> DIRECTIONS:
Every line containing the string "replace" is to be copied from the records.

> PROVIDED MATERIAL:

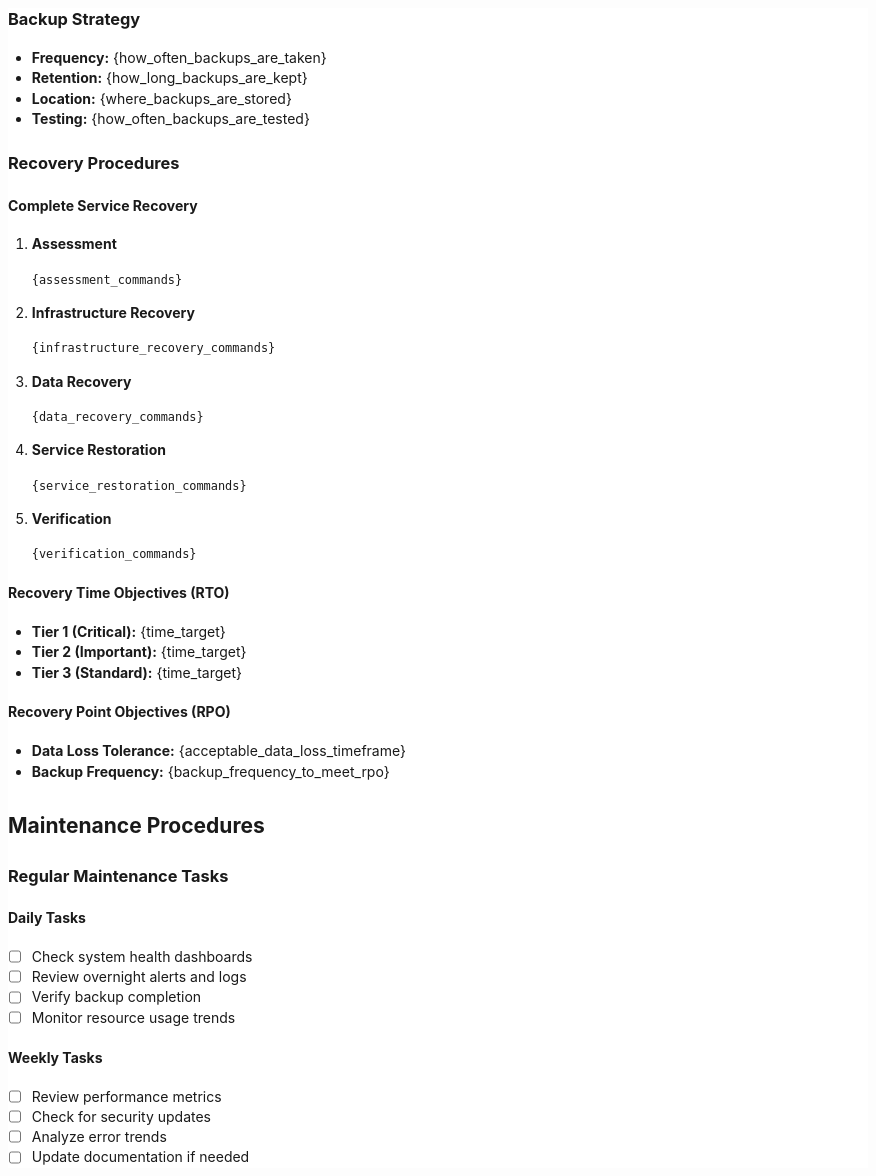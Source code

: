 ### Backup Strategy
- **Frequency:** {how_often_backups_are_taken}
- **Retention:** {how_long_backups_are_kept}
- **Location:** {where_backups_are_stored}
- **Testing:** {how_often_backups_are_tested}

### Recovery Procedures

#### Complete Service Recovery
1. **Assessment**
   ```bash
   {assessment_commands}
   ```

2. **Infrastructure Recovery**
   ```bash
   {infrastructure_recovery_commands}
   ```

3. **Data Recovery**
   ```bash
   {data_recovery_commands}
   ```

4. **Service Restoration**
   ```bash
   {service_restoration_commands}
   ```

5. **Verification**
   ```bash
   {verification_commands}
   ```

#### Recovery Time Objectives (RTO)
- **Tier 1 (Critical):** {time_target}
- **Tier 2 (Important):** {time_target}
- **Tier 3 (Standard):** {time_target}

#### Recovery Point Objectives (RPO)
- **Data Loss Tolerance:** {acceptable_data_loss_timeframe}
- **Backup Frequency:** {backup_frequency_to_meet_rpo}

## Maintenance Procedures

### Regular Maintenance Tasks

#### Daily Tasks
- [ ] Check system health dashboards
- [ ] Review overnight alerts and logs
- [ ] Verify backup completion
- [ ] Monitor resource usage trends

#### Weekly Tasks
- [ ] Review performance metrics
- [ ] Check for security updates
- [ ] Analyze error trends
- [ ] Update documentation if needed
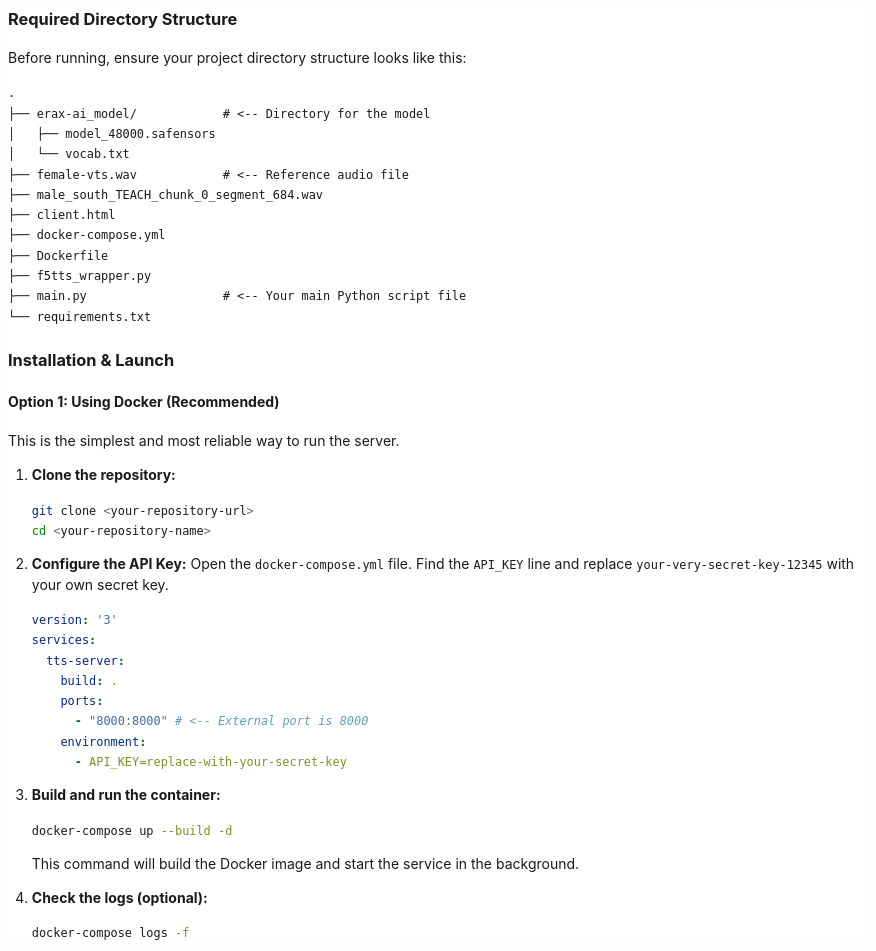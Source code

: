 ### Required Directory Structure

Before running, ensure your project directory structure looks like this:

```
.
├── erax-ai_model/            # <-- Directory for the model
│   ├── model_48000.safensors
│   └── vocab.txt
├── female-vts.wav            # <-- Reference audio file
├── male_south_TEACH_chunk_0_segment_684.wav
├── client.html
├── docker-compose.yml
├── Dockerfile
├── f5tts_wrapper.py
├── main.py                   # <-- Your main Python script file
└── requirements.txt
```

### Installation & Launch

#### Option 1: Using Docker (Recommended)

This is the simplest and most reliable way to run the server.

1.  **Clone the repository:**
    ```bash
    git clone <your-repository-url>
    cd <your-repository-name>
    ```

2.  **Configure the API Key:**
    Open the `docker-compose.yml` file. Find the `API_KEY` line and replace `your-very-secret-key-12345` with your own secret key.
    ```yaml
    version: '3'
    services:
      tts-server:
        build: .
        ports:
          - "8000:8000" # <-- External port is 8000
        environment:
          - API_KEY=replace-with-your-secret-key
    ```

3.  **Build and run the container:**
    ```bash
    docker-compose up --build -d
    ```
    This command will build the Docker image and start the service in the background.

4.  **Check the logs (optional):**
    ```bash
    docker-compose logs -f
    ```
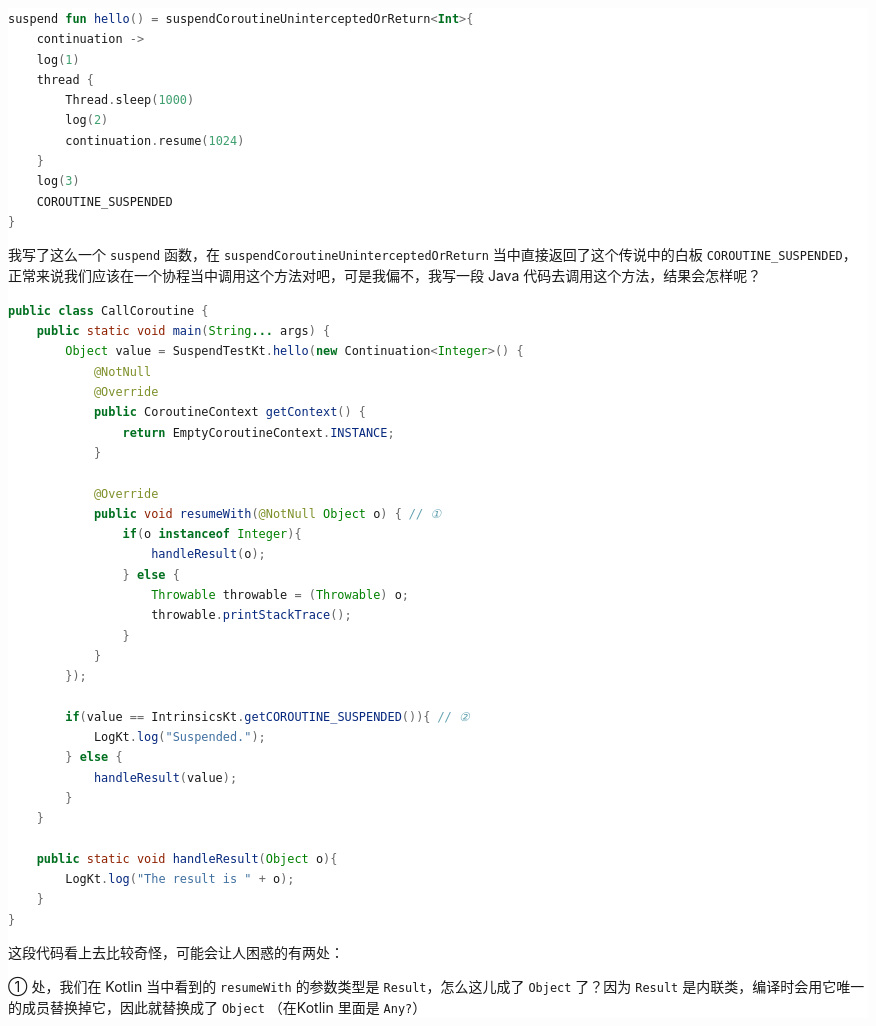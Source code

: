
 ```kotlin
suspend fun hello() = suspendCoroutineUninterceptedOrReturn<Int>{
    continuation ->
    log(1)
    thread {
        Thread.sleep(1000)
        log(2)
        continuation.resume(1024)
    }
    log(3)
    COROUTINE_SUSPENDED
}
```

我写了这么一个 `suspend` 函数，在 `suspendCoroutineUninterceptedOrReturn` 当中直接返回了这个传说中的白板 `COROUTINE_SUSPENDED`，正常来说我们应该在一个协程当中调用这个方法对吧，可是我偏不，我写一段 Java 代码去调用这个方法，结果会怎样呢？

```java
public class CallCoroutine {
    public static void main(String... args) {
        Object value = SuspendTestKt.hello(new Continuation<Integer>() {
            @NotNull
            @Override
            public CoroutineContext getContext() {
                return EmptyCoroutineContext.INSTANCE;
            }

            @Override
            public void resumeWith(@NotNull Object o) { // ①
                if(o instanceof Integer){
                    handleResult(o);
                } else {
                    Throwable throwable = (Throwable) o;
                    throwable.printStackTrace();
                }
            }
        });

        if(value == IntrinsicsKt.getCOROUTINE_SUSPENDED()){ // ②
            LogKt.log("Suspended.");
        } else {
            handleResult(value);
        }
    }

    public static void handleResult(Object o){
        LogKt.log("The result is " + o);
    }
}
```

这段代码看上去比较奇怪，可能会让人困惑的有两处：

① 处，我们在 Kotlin 当中看到的 `resumeWith` 的参数类型是 `Result`，怎么这儿成了 `Object` 了？因为 `Result` 是内联类，编译时会用它唯一的成员替换掉它，因此就替换成了 `Object` （在Kotlin 里面是 `Any?`）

> RESULT OF THIS EXERCISE:
    Open the `docker-compose.yml` file. Find the `API_KEY` line and replace `your-very-secret-key-12345` with your own secret key.
          - API_KEY=replace-with-your-secret-key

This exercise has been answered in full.